Spy: At last fat is getting a chance in Hollywood

Fat people get a rough deal in Hollywood. Starting with Fatty Arbuckle and Oliver Hardy, they usually feature to be ridiculed. Dressed up in hot pants or tight ballet outfits, they prance around for cheap laughs, or get stuck in windows and sewage pipes from which they have to be extracted. Overweight women rarely feature at all, save as gluttons, hysterics or embodiments of evil. It's hardly surprising the net is teeming with posts from those offended by shows like Dance Your Ass Off or comedies like The Nutty Professor, in which Eddie Murphy was put in a fat suit.

"I couldn't stop crying," writes one upon discovering three new characters in a Disney theme park: Glutton, Lead Bottom and Snacker, a trio of evil fat bugs who pig out on burgers and fries (the characters have since been replaced). The irony of anti-obesity campaigns such as this is that overweight people – particularly children – respond negatively to humiliation and typecasting. Studies have found that shaming fat people increases the risk of harmful behaviours like binge eating.
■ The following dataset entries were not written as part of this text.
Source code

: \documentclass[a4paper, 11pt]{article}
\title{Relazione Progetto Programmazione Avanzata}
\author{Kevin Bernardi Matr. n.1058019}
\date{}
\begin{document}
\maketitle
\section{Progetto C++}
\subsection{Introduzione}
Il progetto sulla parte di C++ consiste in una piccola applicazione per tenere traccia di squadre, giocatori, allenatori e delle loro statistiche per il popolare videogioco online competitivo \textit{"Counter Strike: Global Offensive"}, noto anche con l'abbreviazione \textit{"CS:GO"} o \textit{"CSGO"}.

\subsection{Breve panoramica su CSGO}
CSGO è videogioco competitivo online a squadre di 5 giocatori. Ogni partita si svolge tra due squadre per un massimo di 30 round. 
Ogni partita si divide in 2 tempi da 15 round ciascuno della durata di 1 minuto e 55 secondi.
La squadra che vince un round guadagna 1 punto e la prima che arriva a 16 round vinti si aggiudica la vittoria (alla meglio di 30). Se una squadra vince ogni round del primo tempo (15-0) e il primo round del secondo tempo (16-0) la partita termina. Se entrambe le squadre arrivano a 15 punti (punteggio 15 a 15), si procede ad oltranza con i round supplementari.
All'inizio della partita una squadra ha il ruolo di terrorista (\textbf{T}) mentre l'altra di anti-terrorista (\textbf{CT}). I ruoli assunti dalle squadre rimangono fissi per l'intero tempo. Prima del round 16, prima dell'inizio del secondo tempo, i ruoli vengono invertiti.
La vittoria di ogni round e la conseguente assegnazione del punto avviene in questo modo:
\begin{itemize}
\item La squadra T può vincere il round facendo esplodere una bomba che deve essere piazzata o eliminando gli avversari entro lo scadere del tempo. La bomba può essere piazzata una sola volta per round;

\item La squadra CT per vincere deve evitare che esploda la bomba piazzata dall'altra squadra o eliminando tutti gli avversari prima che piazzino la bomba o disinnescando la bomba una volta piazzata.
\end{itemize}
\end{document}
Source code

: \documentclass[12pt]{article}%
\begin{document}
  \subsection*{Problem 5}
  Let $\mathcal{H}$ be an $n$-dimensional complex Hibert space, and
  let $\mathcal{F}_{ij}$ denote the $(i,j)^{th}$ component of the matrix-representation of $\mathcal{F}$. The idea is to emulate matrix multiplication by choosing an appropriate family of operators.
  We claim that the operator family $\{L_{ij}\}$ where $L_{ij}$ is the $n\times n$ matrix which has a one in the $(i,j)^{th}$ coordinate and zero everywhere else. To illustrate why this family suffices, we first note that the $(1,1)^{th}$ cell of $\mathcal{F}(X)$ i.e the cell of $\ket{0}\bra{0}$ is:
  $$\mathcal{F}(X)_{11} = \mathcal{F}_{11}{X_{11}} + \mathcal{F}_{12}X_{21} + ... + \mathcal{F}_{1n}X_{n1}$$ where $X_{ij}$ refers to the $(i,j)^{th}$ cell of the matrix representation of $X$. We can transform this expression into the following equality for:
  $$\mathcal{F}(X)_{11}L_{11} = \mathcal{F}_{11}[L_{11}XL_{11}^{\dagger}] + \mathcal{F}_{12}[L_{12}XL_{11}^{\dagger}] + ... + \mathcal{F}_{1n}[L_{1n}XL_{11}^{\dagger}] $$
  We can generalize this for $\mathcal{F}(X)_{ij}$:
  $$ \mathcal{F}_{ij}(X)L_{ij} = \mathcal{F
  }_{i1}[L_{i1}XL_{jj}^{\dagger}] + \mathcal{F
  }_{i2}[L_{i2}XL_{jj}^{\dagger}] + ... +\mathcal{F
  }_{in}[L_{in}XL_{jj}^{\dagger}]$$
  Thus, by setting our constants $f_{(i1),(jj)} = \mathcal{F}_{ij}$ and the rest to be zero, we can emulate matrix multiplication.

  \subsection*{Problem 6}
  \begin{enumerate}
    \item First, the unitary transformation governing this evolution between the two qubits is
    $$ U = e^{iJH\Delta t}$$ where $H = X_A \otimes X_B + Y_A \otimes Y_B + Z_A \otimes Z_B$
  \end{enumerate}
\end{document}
While public health is hardly on the agendas of media multinationals, some studios are starting to realise they have not only neglected but outright alienated a significant part of their audiences. Spy, a new release by 20th Century Fox, underscores the seismic shift taking place in development departments of the majors.

Spy would be a straightforward James Bond spoof except that the film's protagonist, CIA agent Susan Cooper (Melissa McCarthy) is not only overweight but also likeable and bright. In fact, she ends up outsmarting her slim, young opponents, of whom there are many.

The film starts with Susan pushing paper in the rat-infested basement of the Langley HQ. Despite getting top grades in training, she has never been considered for the field because of her oversize frame. Consequently, Susan's self-confidence is close to zero and she thinks of her life as a "disaster". She's also keenly aware of already being middle-aged (another Hollywood no-no).

Yet by a sudden twist of fate, Susan is propelled to the frontline. Since she has never left her appalling workspace, Susan is the only person in the CIA whose face is not known to Raina Boyanov (Rose Byrne), an evil Bulgarian woman about to sell a stolen nuclear weapon to terrorists. Susan volunteers to become Raina's shadow.

The film now applies all the spy movie clichés to someone trapped in a stereotype. Instead of giving her an exciting secret identity, Susan's superiors plonk a ridiculous wig on her head and make her pretend she is a Kansas housewife who won a trip around the world by playing bingo. The CIA's gadget man hands her secret weapons, but instead of concealing them in diamond earrings, they are hidden in packs of laxatives and haemorrhoid cream.

She is instructed to "observe only" but, needless to say, Susan ignores these orders and embarks on car chases, fistfights and hands-on-action worthy of a James Bond. The wig ends up in the dustbin and Susan morphs into the glamorous operative "Amber", who just happens to be a bit on the large side.

As a final coup de grace, Susan butchers one of the Eastern European babes she has always both envied and detested. The film's message is as unsubtle as it could possibly be: overweight people should feel more at ease with their fat. None of this makes for a particularly good film (and good-looking Eastern Europeans may be offended), but the effect could be helpful. While dishonest political correctness won't remedy the obesity epidemic, it is clear that what we're doing at the moment is making things worse.


Maggie Gyllenhaal is deemed "too old"

Hollywood routinely parades some groups, such as fat people or dwarfs, for cheap laughs (see The Man with the Golden Gun or "Mini-me" in Austin Powers). Others, such as women north of 35, are often ignored entirely. Actress Maggie Gyllenhaal, 37, left, was recently told she is "too old" to star opposite a man almost two decades her senior. Combine fat and middle-aged and you have got exactly the type of woman who is as rare as a snow leopard in Hollywood movies.